In February, The BMJ published “Clinical effectiveness of an online supervised group physical and mental health rehabilitation programme for adults with post-covid-19 condition (REGAIN study): multicentre randomised controlled trial,” by McGregor et al [1]. In the trial, 585 patients experiencing prolonged symptoms after having been hospitalized for covid-19 were assigned to either an eight-week intervention, consisting of more than ten one-hour online sessions, or to “usual care,” consisting of one half-hour online consultation.

The trial was unblinded and relied solely on subjective outcomes—a study design guaranteed to generate an unknown amount of bias. The primary outcome, health-related quality of life at three months, was assessed with the preference score (PROPr) derived from the Patient-Reported Outcomes Measurement Information System (PROMIS) [2]. While no biomarkers are available for “post-covid-19 condition,” the authors could have chosen to include among their secondary outcomes one or more objective measures of function, such as the six-minute walking test, step-test for fitness, actigraphy to assess distance moved, or employment status.

Given the bias inherent in the study design, it is surprising that the findings for the primary outcome were nonetheless so poor that the authors apparently felt compelled to misrepresent them. In the main intention-to-treat analysis, the authors report a mean difference in PROPr scores between the intervention and usual-care arms of 0.03 at both three months and 12 months. (The latter was a secondary outcome.) In the abstract’s conclusion, the authors state that the intervention was “clinically effective at improving health related quality of life at three and 12 months compared with usual care” in “adults with post-covid-19 condition.”

To begin with, it is inappropriate for the authors to extrapolate findings from patients who were hospitalized with covid-19 to the much larger number of patients with prolonged symptoms who were not hospitalized.
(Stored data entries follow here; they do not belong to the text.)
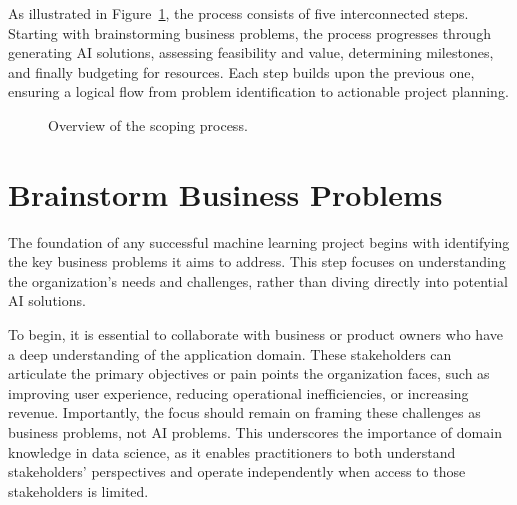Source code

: \documentclass[12pt,openany, draft]{book}
\begin{document}
As illustrated in Figure~\ref{fig:scoping_process}, the process consists of five interconnected steps. Starting with brainstorming business problems, the process progresses through generating AI solutions, assessing feasibility and value, determining milestones, and finally budgeting for resources. Each step builds upon the previous one, ensuring a logical flow from problem identification to actionable project planning. 


\begin{figure}[htbp]
\centering
{}
\caption{Overview of the scoping process.}
\label{fig:scoping_process}
\end{figure}


\section{Brainstorm Business Problems}

The foundation of any successful machine learning project begins with identifying the key business problems it aims to address. This step focuses on understanding the organization's needs and challenges, rather than diving directly into potential AI solutions.
\newline

To begin, it is essential to collaborate with business or product owners who have a deep understanding of the application domain. These stakeholders can articulate the primary objectives or pain points the organization faces, such as improving user experience, reducing operational inefficiencies, or increasing revenue. Importantly, the focus should remain on framing these challenges as business problems, not AI problems. This underscores the importance of domain knowledge in data science, as it enables practitioners to both understand stakeholders' perspectives and operate independently when access to those stakeholders is limited.
\newline
\end{document}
Beyond that serious error of interpretation, the reported difference of 0.03 in PROPr scores between the two groups does not support the assertion that the intervention was “clinically effective.”
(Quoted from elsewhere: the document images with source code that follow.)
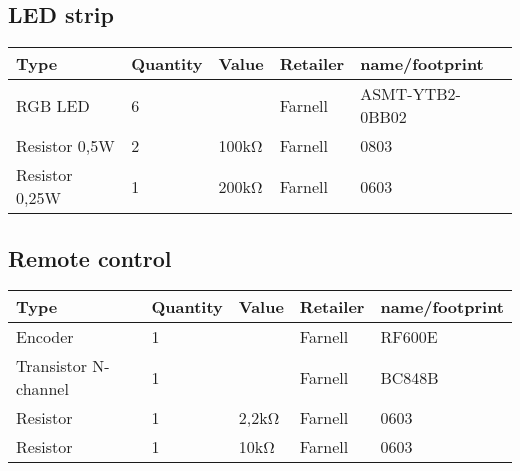 \documentclass[10pt, titlepage]{article}
\begin{document}
\subsection{LED strip}
\begin{center}
\begin{tabularx}{\textwidth}{|X|l|l|l|l|}
    \hline
   \textbf{Type} & \textbf{Quantity} & \textbf{Value} & \textbf{Retailer} & \textbf{name/footprint} \\ \hline
    RGB LED & 6 &  & Farnell & ASMT-YTB2-0BB02 \\ \hline
    Resistor 0,5W  & 2 & 100kΩ & Farnell & 0803 \\ \hline
    Resistor 0,25W & 1 & 200kΩ & Farnell & 0603 \\ \hline
	\end{tabularx}
\end{center}

\subsection{Remote control}
\begin{center}
\begin{tabularx}{\textwidth}{|X|l|l|l|l|}
    \hline
   \textbf{Type} & \textbf{Quantity} & \textbf{Value} & \textbf{Retailer} & \textbf{name/footprint} \\ \hline
    Encoder & 1 &  & Farnell & RF600E \\ \hline
    Transistor N-channel & 1 &  & Farnell & BC848B \\ \hline
    Resistor & 1 & 2,2kΩ & Farnell & 0603 \\ \hline
    Resistor & 1 & 10kΩ & Farnell & 0603 \\ \hline
	\end{tabularx}
\end{center}
\end{document}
In the description of PROPr in the methods section, the authors note that “as with other preference based measures such as the EuroQol 5 dimension 5 level (EQ-5D-5L) instrument, a difference of 0.03 to 0.05 is considered to be clinically important.” However, the reference for this statement, an official “frequently-asked-questions” (FAQ) page for the PROMIS measures being used in the study, explicitly contradicts the authors’ claim that “a difference of 0.03 to 0.05 is considered to be clinically important” for PROPr [3].
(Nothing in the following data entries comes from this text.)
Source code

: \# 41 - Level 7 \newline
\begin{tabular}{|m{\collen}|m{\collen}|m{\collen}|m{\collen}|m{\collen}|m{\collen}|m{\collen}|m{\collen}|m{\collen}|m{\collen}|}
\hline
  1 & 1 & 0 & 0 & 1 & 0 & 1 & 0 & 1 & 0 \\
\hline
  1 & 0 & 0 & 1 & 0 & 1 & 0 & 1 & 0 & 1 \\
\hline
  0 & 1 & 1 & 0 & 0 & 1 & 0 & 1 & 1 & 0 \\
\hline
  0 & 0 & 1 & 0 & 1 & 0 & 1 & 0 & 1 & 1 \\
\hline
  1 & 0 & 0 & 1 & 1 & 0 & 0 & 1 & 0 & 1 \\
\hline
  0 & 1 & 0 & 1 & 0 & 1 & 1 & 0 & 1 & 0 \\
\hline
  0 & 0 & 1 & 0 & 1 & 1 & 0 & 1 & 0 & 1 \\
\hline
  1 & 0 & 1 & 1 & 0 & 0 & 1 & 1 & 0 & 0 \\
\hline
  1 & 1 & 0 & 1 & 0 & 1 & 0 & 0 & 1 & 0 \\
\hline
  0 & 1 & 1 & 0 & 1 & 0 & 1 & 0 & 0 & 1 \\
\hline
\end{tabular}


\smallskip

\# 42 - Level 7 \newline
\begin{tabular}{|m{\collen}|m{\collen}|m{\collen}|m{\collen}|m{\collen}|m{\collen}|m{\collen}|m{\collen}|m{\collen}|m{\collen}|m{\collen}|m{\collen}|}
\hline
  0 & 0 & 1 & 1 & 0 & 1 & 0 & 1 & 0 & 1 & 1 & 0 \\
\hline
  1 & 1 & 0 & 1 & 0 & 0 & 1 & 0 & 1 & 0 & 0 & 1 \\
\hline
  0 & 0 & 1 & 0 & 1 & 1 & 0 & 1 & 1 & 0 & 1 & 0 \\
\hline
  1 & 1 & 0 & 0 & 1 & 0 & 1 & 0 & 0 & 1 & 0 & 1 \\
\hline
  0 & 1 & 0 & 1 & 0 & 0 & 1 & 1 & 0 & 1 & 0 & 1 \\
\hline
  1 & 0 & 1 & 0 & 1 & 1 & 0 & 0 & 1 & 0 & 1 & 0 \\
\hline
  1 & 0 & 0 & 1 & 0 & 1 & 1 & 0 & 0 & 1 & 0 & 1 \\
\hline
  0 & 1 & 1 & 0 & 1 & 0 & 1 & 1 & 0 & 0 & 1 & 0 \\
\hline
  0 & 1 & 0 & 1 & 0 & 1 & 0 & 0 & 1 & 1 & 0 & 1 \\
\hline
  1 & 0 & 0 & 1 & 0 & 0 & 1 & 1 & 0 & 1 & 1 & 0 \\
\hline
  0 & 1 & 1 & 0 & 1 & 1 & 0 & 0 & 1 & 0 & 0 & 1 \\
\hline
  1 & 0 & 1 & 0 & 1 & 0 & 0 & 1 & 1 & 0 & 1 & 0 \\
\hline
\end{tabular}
Here is the explanation from the FAQ cited by the authors:

“The minimally important difference for PROPr has not been formally evaluated, but we currently recommend using 0.04. Most preference-based measures have minimally important difference thresholds between 0.03 and 0.05. Current work-in-progress suggests a minimally important difference of 0.04 would be appropriate, although a conservative estimate of 0.08 (half of a standard deviation in the PROPr dataset) could also be used.”

In other words, the authors’ assertion in the methods section that the accepted threshold for a “clinically important” or “minimally important” difference for PROPr is the same as for other preference-based measures is categorically false [4, 5]. In the article’s discussion section, the authors acknowledge as much but then provide an irrelevant rationale for having claimed clinical effectiveness anyway.

As they write: “Research completed since we started this study suggests a minimally important difference of 0.04 on the PROPr score between groups. Our observed differences of 0.03 (95% confidence interval 0.01 to 0.05) at three months and 0.03 (0.01 to 0.06) at 12 months are smaller than this suggestion. However, the complier average causal effect analysis showed a larger effect of 0.05 (0.01 to 0.09) at three months and 0.06 (0.01 to 0.10) at 12 months, suggesting that the true effect, in those fully complying with the intervention, might exceed this threshold.”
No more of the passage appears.